Tenter de comprendre aussi comment cela a pu arriver, chercher à mettre de la rationalité dans quelque chose qui ne l’est pas et ne le sera jamais. Vivre vite est un livre doux et puissant, absolument pas larmoyant, mais qui vous étreint et vous bouleverse jusqu’à sa conclusion.

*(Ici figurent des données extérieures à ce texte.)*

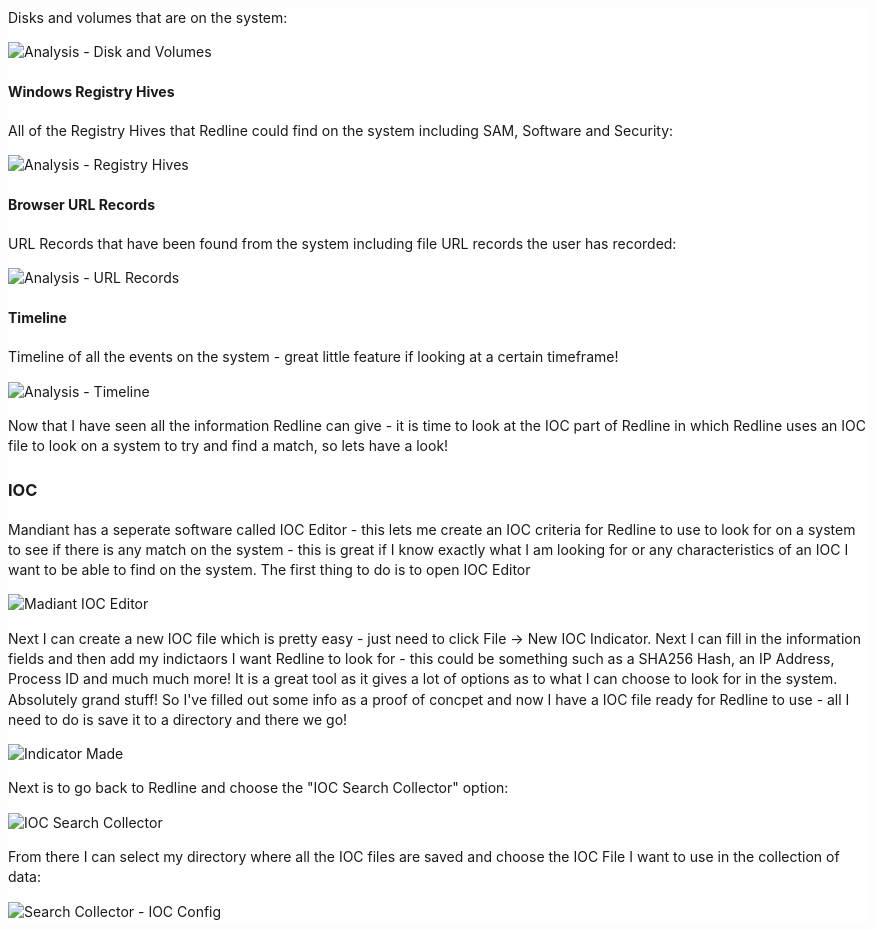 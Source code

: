 Disks and volumes that are on the system:

![Analysis - Disk and Volumes](https://github.com/user-attachments/assets/1448f8eb-f85e-429c-9a23-d8e326cee99e)

#### Windows Registry Hives

All of the Registry Hives that Redline could find on the system including SAM, Software and Security:

![Analysis - Registry Hives](https://github.com/user-attachments/assets/699d4e66-1af6-4214-ab2b-57a0a0d418f9)

#### Browser URL Records

URL Records that have been found from the system including file URL records the user has recorded:

![Analysis - URL Records](https://github.com/user-attachments/assets/745a4b31-34fc-4c34-a5d5-dcc9f229da55)

#### Timeline

Timeline of all the events on the system - great little feature if looking at a certain timeframe!

![Analysis - Timeline](https://github.com/user-attachments/assets/52758ccf-bda2-4ac5-835c-1c175cc878f8)

Now that I have seen all the information Redline can give - it is time to look at the IOC part of Redline in which Redline uses an IOC file to look on a system to try and find a match, so lets have a look!

### IOC

Mandiant has a seperate software called IOC Editor - this lets me create an IOC criteria for Redline to use to look for on a system to see if there is any match on the system - this is great if I know exactly what I am looking for or any characteristics of an IOC I want to be able to find on the system. The first thing to do is to open IOC Editor 

![Madiant IOC Editor](https://github.com/user-attachments/assets/11e825b3-bade-43fd-ad48-47dacce2fb02)

Next I can create a new IOC file which is pretty easy - just need to click File -> New IOC Indicator. Next I can fill in the information fields and then add my indictaors I want Redline to look for - this could be something such as a SHA256 Hash, an IP Address, Process ID and much much more! It is a great tool as it gives a lot of options as to what I can choose to look for in the system. Absolutely grand stuff! So I've filled out some info as a proof of concpet and now I have a IOC file ready for Redline to use - all I need to do is save it to a directory and there we go!

![Indicator Made](https://github.com/user-attachments/assets/0b2a041b-4d54-484e-b835-5814e65c25d6)

Next is to go back to Redline and choose the "IOC Search Collector" option:

![IOC Search Collector](https://github.com/user-attachments/assets/efe44463-96b2-4d63-b134-613e8e9ae4da)

From there I can select my directory where all the IOC files are saved and choose the IOC File I want to use in the collection of data:

![Search Collector - IOC Config](https://github.com/user-attachments/assets/6ac597fc-0eb8-425a-81de-95e0e799bec2)
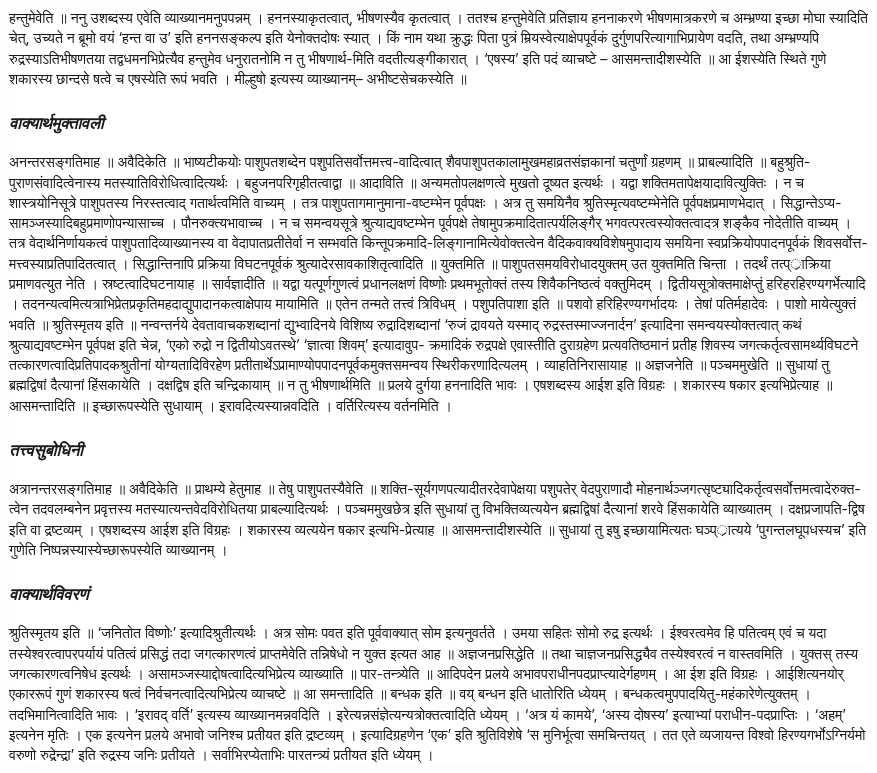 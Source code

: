 हन्तुमेवेति ॥ ननु उशब्दस्य एवेति व्याख्यानमनुपपन्नम् । हननस्याकृतत्वात्, भीषणस्यैव कृतत्वात् । ततश्च हन्तुमेवेति प्रतिज्ञाय हननाकरणे भीषणमात्रकरणे च अम्भ्रण्या इच्छा मोघा स्यादिति चेत्, उच्यते न ब्रूमो वयं ‘हन्त वा उ’ इति हननसङ्कल्प इति येनोक्तदोषः स्यात् । किं नाम यथा क्रुद्धः पिता पुत्रं म्रियस्वेत्याक्षेपपूर्वकं दुर्गुणपरित्यागाभिप्रायेण वदति, तथा अम्भ्रण्यपि रुद्रस्याऽतिभीषणतया तद्वधमनभिप्रेत्यैव हन्तुमेव धनुरातनोमि न तु भीषणार्थ-मिति वदतीत्यङ्गीकारात् । ‘एषस्य’ इति पदं व्याचष्टे – आसमन्तादीशस्येति ॥ आ ईशस्येति स्थिते गुणे शकारस्य छान्दसे षत्वे च एषस्येति रूपं भवति । मील्हुषो इत्यस्य व्याख्यानम्– अभीष्टसेचकस्येति ॥

### ***वाक्यार्थमुक्तावली***

अनन्तरसङ्गतिमाह ॥ अवैदिकेति ॥ भाष्यटीकयोः पाशुपतशब्देन पशुपतिसर्वोत्तमत्त्व-वादित्वात् शैवपाशुपतकालामुखमहाव्रतसंज्ञकानां चतुर्णां ग्रहणम् ॥ प्राबल्यादिति ॥ बहुश्रुति-पुराणसंवादित्वेनास्य मतस्यातिविरोधित्वादित्यर्थः । बहुजनपरिगृहीतत्वाद्वा ॥ आदाविति ॥ अन्यमतोपलक्षणत्वे मुखतो दूष्यत इत्यर्थः । यद्वा शक्तिमतापेक्षयादावित्युक्तिः । न च शास्त्रयोनिसूत्रे पाशुपतस्य निरस्तत्वाद् गतार्थत्वमिति वाच्यम् । तत्र पाशुपतागमानुमाना-वष्टम्भेन पूर्वपक्षः । अत्र तु समयिनैव श्रुतिस्मृत्यवष्टम्भेनेति पूर्वपक्षप्रमाणभेदात् । सिद्धान्तेऽप्य-सामञ्जस्यादिबहुप्रमाणोपन्यासाच्च । पौनरुक्त्यभावाच्च । न च समन्वयसूत्रे श्रुत्याद्यवष्टम्भेन पूर्वपक्षे तेषामुपक्रमादितात्पर्यलिङ्गैर् भगवत्परत्वस्योक्तत्वादत्र शङ्कैव नोदेतीति वाच्यम् । तत्र वेदार्थनिर्णायकत्वं पाशुपतादिव्याख्यानस्य वा वेदापातप्रतीतेर्वा न सम्भवति किन्तूपक्रमादि-लिङ्गानामित्येवोक्तत्वेन वैदिकवाक्यविशेषमुपादाय समयिना स्वप्रक्रियोपपादनपूर्वकं शिवसर्वोत्त-मत्त्वस्याप्रतिपादितत्वात् । सिद्धान्तिनापि प्रक्रिया विघटनपूर्वकं श्रुत्यादेरसावकाशितृत्वादिति ॥ युक्तमिति ॥ पाशुपतसमयविरोधादयुक्तम् उत युक्तमिति चिन्ता । तदर्थं तत्प््राक्रिया प्रमाणवत्युत नेति । स्रष्टत्वादिघटनायाह ॥ सार्वज्ञादीति ॥ यद्वा यत्पूर्णगुणत्वं प्रधानलक्षणं विष्णोः प्रथमभूतोक्तं तस्य शिवैकनिष्ठत्वं वक्तुमिदम् । द्वितीयसूत्रोक्तमाक्षेप्तुं हरिहरहिरण्यगर्भेत्यादि । तदनन्यत्वमित्यत्राभिप्रेतप्रकृतिमहदाद्युपादानकत्वाक्षेपाय मायामिति ॥ एतेन तन्मते तत्त्वं त्रिविधम् । पशुपतिपाशा इति ॥ पशवो हरिहिरण्यगर्भादयः । तेषां पतिर्महादेवः । पाशो मायेत्युक्तं भवति ॥ श्रुतिस्मृतय इति ॥ नन्वन्तर्नये देवतावाचकशब्दानां द्युभ्वादिनये विशिष्य रुद्रादिशब्दानां ‘रुजं द्रावयते यस्माद् रुद्रस्तस्माज्जनार्दन’ इत्यादिना समन्वयस्योक्तत्वात् कथं श्रुत्याद्यवष्टम्भेन पूर्वपक्ष इति चेन्न, ‘एको रुद्रो न द्वितीयोऽवतस्थे’ ‘ज्ञात्वा शिवम्’ इत्यादावुप- क्रमादिकं रुद्रपक्षे एवास्तीति दुराग्रहेण प्रत्यवतिष्ठमानं प्रतीह शिवस्य जगत्कर्तृत्वसामर्थ्यविघटने तत्कारणत्वादिप्रतिपादकश्रुतीनां योग्यतादिविरहेण प्रतीतार्थेऽप्रामाण्योपपादनपूर्वकमुक्तसमन्वय स्थिरीकरणादित्यलम् । व्याहतिनिरासायाह ॥ अज्ञजनेति ॥ पञ्चममुखेति ॥ सुधायां तु ब्रह्मद्विषां दैत्यानां हिंसकायेति । दक्षद्विष इति चन्द्रिकायाम् ॥ न तु भीषणार्थमिति ॥ प्रलये दुर्गया हननादिति भावः । एषशब्दस्य आईश इति विग्रहः । शकारस्य षकार इत्यभिप्रेत्याह ॥ आसमन्तादिति ॥ इच्छारूपस्येति सुधायाम् । इरावदित्यस्यान्नवदिति । वर्तिरित्यस्य वर्तनमिति ।

### ***तत्त्वसुबोधिनी***

अत्रानन्तरसङ्गतिमाह ॥ अवैदिकेति ॥ प्राथम्ये हेतुमाह ॥ तेषु पाशुपतस्यैवेति ॥ शक्ति-सूर्यगणपत्यादीतरदेवापेक्षया पशुपतेर् वेदपुराणादौ मोहनार्थञ्जगत्सृष्ट्यादिकर्तृत्वसर्वोत्तमत्वादेरुक्त-त्वेन तदवलम्बनेन प्रवृत्तस्य मतस्यात्यन्तवेदविरोधितया प्राबल्यादित्यर्थः । पञ्चममुखछेत्र इति सुधायां तु विभक्तिव्यत्ययेन ब्रह्मद्विषां दैत्यानां शरवे हिंसकायेति व्याख्यातम् । दक्षप्रजापति-द्विष इति वा द्रष्टव्यम् । एषशब्दस्य आईश इति विग्रहः । शकारस्य व्यत्ययेन षकार इत्यभि-प्रेत्याह ॥ आसमन्तादीशस्येति ॥ सुधायां तु इषु इच्छायामित्यतः घञ्प््रात्यये ‘पुगन्तलघूपधस्यच’ इति गुणेति निष्पन्नस्यास्येच्छारूपस्येति व्याख्यानम् ।

### ***वाक्यार्थविवरणं***

श्रुतिस्मृतय इति ॥ ‘जनितोत विष्णोः’ इत्यादिश्रुतीत्यर्थः । अत्र सोमः पवत इति पूर्ववाक्यात् सोम इत्यनुवर्तते । उमया सहितः सोमो रुद्र इत्यर्थः । ईश्वरत्वमेव हि पतित्वम् एवं च यदा तस्येश्वरत्वापरपर्यायं पतित्वं प्रसिद्धं तदा जगत्कारणत्वं प्राप्तमेवेति तन्निषेधो न युक्त इत्यत आह ॥ अज्ञजनप्रसिद्धेति ॥ तथा चाज्ञजनप्रसिद्ध्यैव तस्येश्वरत्वं न वास्तवमिति । युक्तस् तस्य जगत्कारणत्वनिषेध इत्यर्थः । असामञ्जस्याद्दोषत्वादित्यभिप्रेत्य व्याख्याति ॥ पार-तन्त्र्येति ॥ आदिपदेन प्रलये अभावपराधीनपदप्राप्त्यादेर्गहणम् । आ ईश इति विग्रहः । आईशित्यनयोर् एकाररूपं गुणं शकारस्य षत्वं निर्वचनत्वादित्यभिप्रेत्य व्याचष्टे ॥ आ समन्तादिति ॥ बन्धक इति ॥ वय् बन्धन इति धातोरिति ध्येयम् । बन्धकत्वमुपपादयितु-महंकारेणेत्युक्तम् । तदभिमानित्वादिति भावः । ‘इरावद् वर्ति’ इत्यस्य व्याख्यानमन्नवदिति । इरेत्यन्नसंज्ञेत्यन्यत्रोक्तत्वादिति ध्येयम् । ‘अत्र यं कामये’, ‘अस्य दोषस्य’ इत्याभ्यां पराधीन-पदप्राप्तिः । ‘अहम्’ इत्यनेन मृतिः । एक इत्यनेन प्रलये अभावो जनिश्च प्रतीयत इति द्रष्टव्यम् । इत्यादिग्रहणेन ‘एक’ इति श्रुतिविशेषे ‘स मुनिर्भूत्वा समचिन्तयत् । तत एते व्यजायन्त विश्वो हिरण्यगर्भोऽग्निर्यमो वरुणो रुद्रेन्द्रा’ इति रुद्रस्य जनिः प्रतीयते । सर्वाभिरप्येताभिः पारतन्त्र्यं प्रतीयत इति ध्येयम् ।
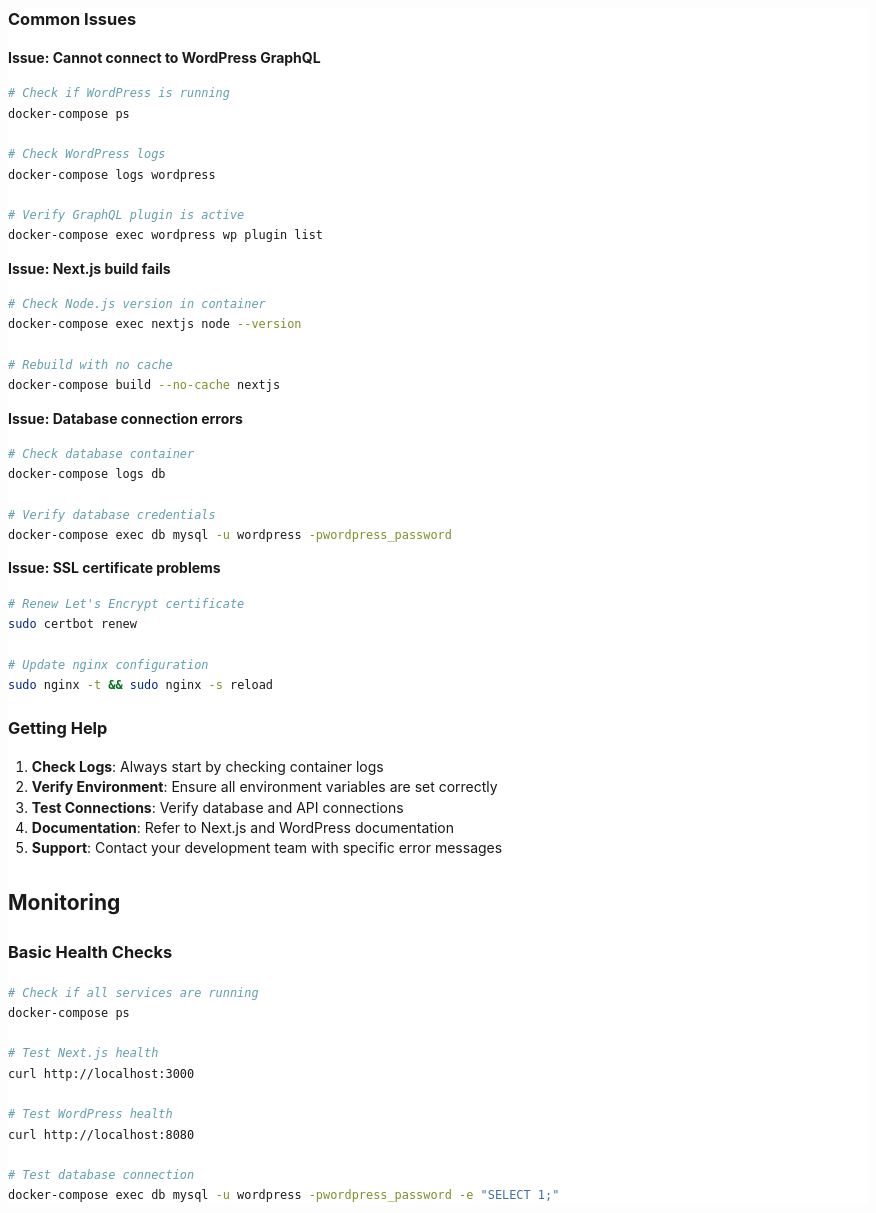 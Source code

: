 ### Common Issues

**Issue: Cannot connect to WordPress GraphQL**
```bash
# Check if WordPress is running
docker-compose ps

# Check WordPress logs
docker-compose logs wordpress

# Verify GraphQL plugin is active
docker-compose exec wordpress wp plugin list
```

**Issue: Next.js build fails**
```bash
# Check Node.js version in container
docker-compose exec nextjs node --version

# Rebuild with no cache
docker-compose build --no-cache nextjs
```

**Issue: Database connection errors**
```bash
# Check database container
docker-compose logs db

# Verify database credentials
docker-compose exec db mysql -u wordpress -pwordpress_password
```

**Issue: SSL certificate problems**
```bash
# Renew Let's Encrypt certificate
sudo certbot renew

# Update nginx configuration
sudo nginx -t && sudo nginx -s reload
```

### Getting Help

1. **Check Logs**: Always start by checking container logs
2. **Verify Environment**: Ensure all environment variables are set correctly
3. **Test Connections**: Verify database and API connections
4. **Documentation**: Refer to Next.js and WordPress documentation
5. **Support**: Contact your development team with specific error messages

## Monitoring

### Basic Health Checks
```bash
# Check if all services are running
docker-compose ps

# Test Next.js health
curl http://localhost:3000

# Test WordPress health
curl http://localhost:8080

# Test database connection
docker-compose exec db mysql -u wordpress -pwordpress_password -e "SELECT 1;"
```
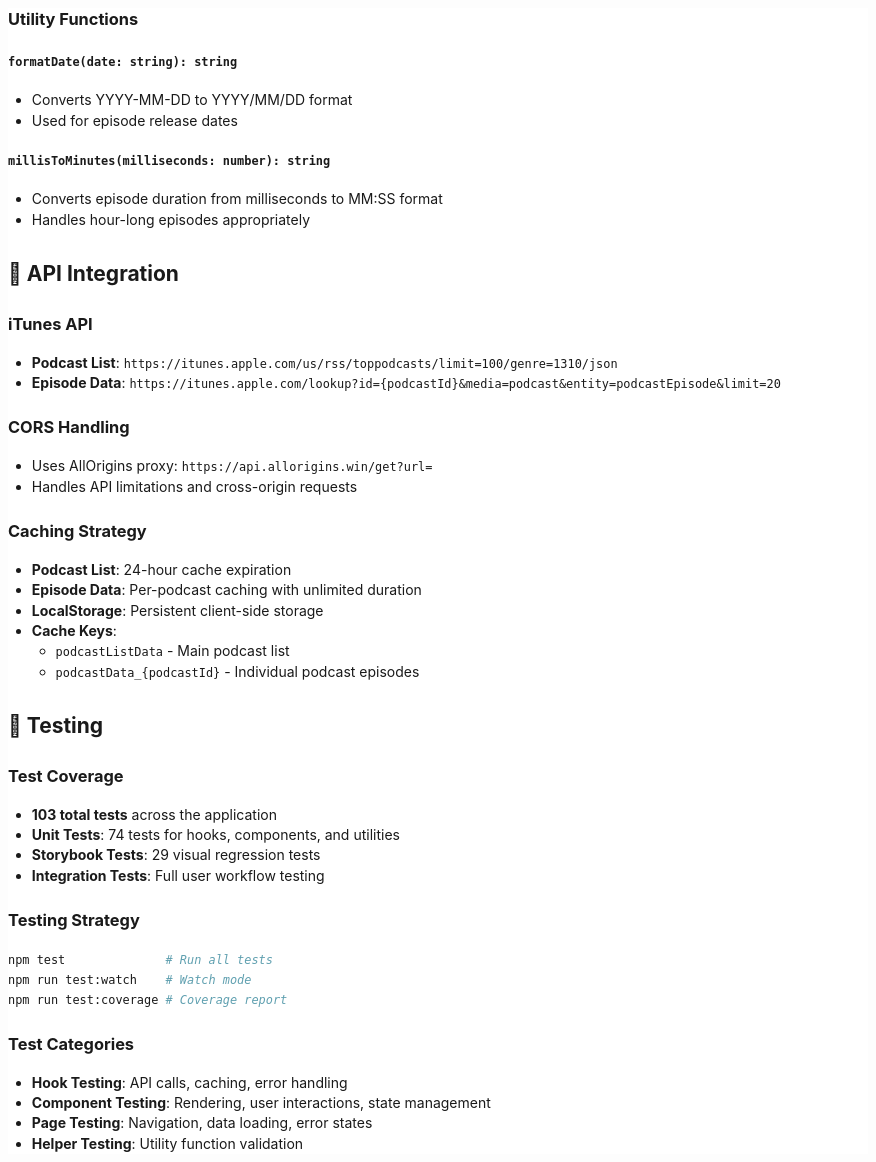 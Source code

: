 ### Utility Functions

#### `formatDate(date: string): string`
- Converts YYYY-MM-DD to YYYY/MM/DD format
- Used for episode release dates

#### `millisToMinutes(milliseconds: number): string`
- Converts episode duration from milliseconds to MM:SS format
- Handles hour-long episodes appropriately

## 🔧 API Integration

### iTunes API
- **Podcast List**: `https://itunes.apple.com/us/rss/toppodcasts/limit=100/genre=1310/json`
- **Episode Data**: `https://itunes.apple.com/lookup?id={podcastId}&media=podcast&entity=podcastEpisode&limit=20`

### CORS Handling
- Uses AllOrigins proxy: `https://api.allorigins.win/get?url=`
- Handles API limitations and cross-origin requests

### Caching Strategy
- **Podcast List**: 24-hour cache expiration
- **Episode Data**: Per-podcast caching with unlimited duration
- **LocalStorage**: Persistent client-side storage
- **Cache Keys**:
  - `podcastListData` - Main podcast list
  - `podcastData_{podcastId}` - Individual podcast episodes

## 🧪 Testing

### Test Coverage
- **103 total tests** across the application
- **Unit Tests**: 74 tests for hooks, components, and utilities
- **Storybook Tests**: 29 visual regression tests
- **Integration Tests**: Full user workflow testing

### Testing Strategy
```bash
npm test              # Run all tests
npm run test:watch    # Watch mode
npm run test:coverage # Coverage report
```

### Test Categories
- **Hook Testing**: API calls, caching, error handling
- **Component Testing**: Rendering, user interactions, state management
- **Page Testing**: Navigation, data loading, error states
- **Helper Testing**: Utility function validation
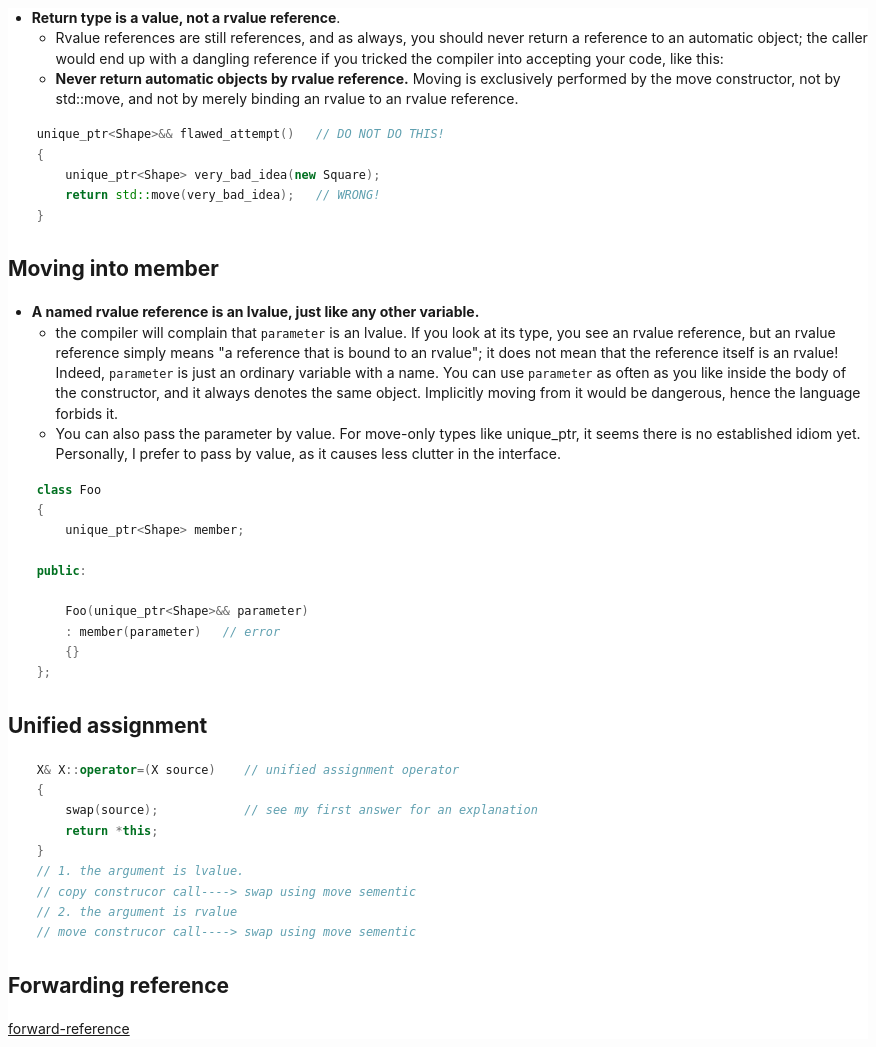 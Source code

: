 - **Return type is a value, not a rvalue reference**.
    - Rvalue references are still references, and as always, you should never return a reference to an automatic object; the caller would end up with a dangling reference if you tricked the compiler into accepting your code, like this:
    - **Never return automatic objects by rvalue reference.** Moving is exclusively performed by the move constructor, not by std::move, and not by merely binding an rvalue to an rvalue reference.
```c++
    unique_ptr<Shape>&& flawed_attempt()   // DO NOT DO THIS!
    {
        unique_ptr<Shape> very_bad_idea(new Square);
        return std::move(very_bad_idea);   // WRONG!
    }
```
    
## Moving into member
- **A named rvalue reference is an lvalue, just like any other variable.**
    - the compiler will complain that `parameter` is an lvalue. If you look at its type, you see an rvalue reference, but an rvalue reference simply means "a reference that is bound to an rvalue"; it does not mean that the reference itself is an rvalue! Indeed, `parameter` is just an ordinary variable with a name. You can use `parameter` as often as you like inside the body of the constructor, and it always denotes the same object. Implicitly moving from it would be dangerous, hence the language forbids it.
    - You can also pass the parameter by value. For move-only types like unique_ptr, it seems there is no established idiom yet. Personally, I prefer to pass by value, as it causes less clutter in the interface.
```c++
    class Foo
    {
        unique_ptr<Shape> member;

    public:

        Foo(unique_ptr<Shape>&& parameter)
        : member(parameter)   // error
        {}
    };
```

## Unified assignment
```c++
    X& X::operator=(X source)    // unified assignment operator
    {
        swap(source);            // see my first answer for an explanation
        return *this;
    }
    // 1. the argument is lvalue.
    // copy construcor call----> swap using move sementic
    // 2. the argument is rvalue
    // move construcor call----> swap using move sementic
```
## Forwarding reference
[forward-reference](./forward-reference.md)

La femme du deuxième étage – Jurica Pavicic – Parution le 15 septembre
La cuisinière invisible
C’est l’histoire peu banale d’une femme banale. Un homme rencontré lors d’une soirée, la passion, le mariage, l’emménagement dans la maison familiale du mari, par commodités. Les repas partagés avec sa belle-mère veuve, par commodités. La cuisine faite par Bruna, la belle-fille, parce qu’elle aime ça. Et la mort aux rats, qu’elle distille petit à petit… Du drame, il n’en est pas fait ombrage. On le sait dès les premières pages.
C’est dans l’étude de son personnage que l’auteur de L’Eau rouge se fait le plus impressionnant. Sa plume doucement mélancolique décortique au scalpel la conscience d’une femme qui ne s’appartient plus et va commettre l’irréparable. Un rythme lent ponctué de circonstances troublantes comme autant de points d’interrogations qui élèvent l’attention et nous entraînent irrémédiablement jusqu’à la dernière page.
Combien de fois me suis-je dit qu’elle pouvait faire autrement, et pourtant… Pour moi, ma plus belle lecture de cette rentrée littéraire. Parce que marquante, bluffante d’intensité dans un cadre d’une grande simplicité. Un personnage que vous n’arrivez pas à oublier, et cette tension tranquille et sereine qui vous oblige à ne pas le lâcher avant la dernière page. La femme du deuxième étage est une vraie réussite.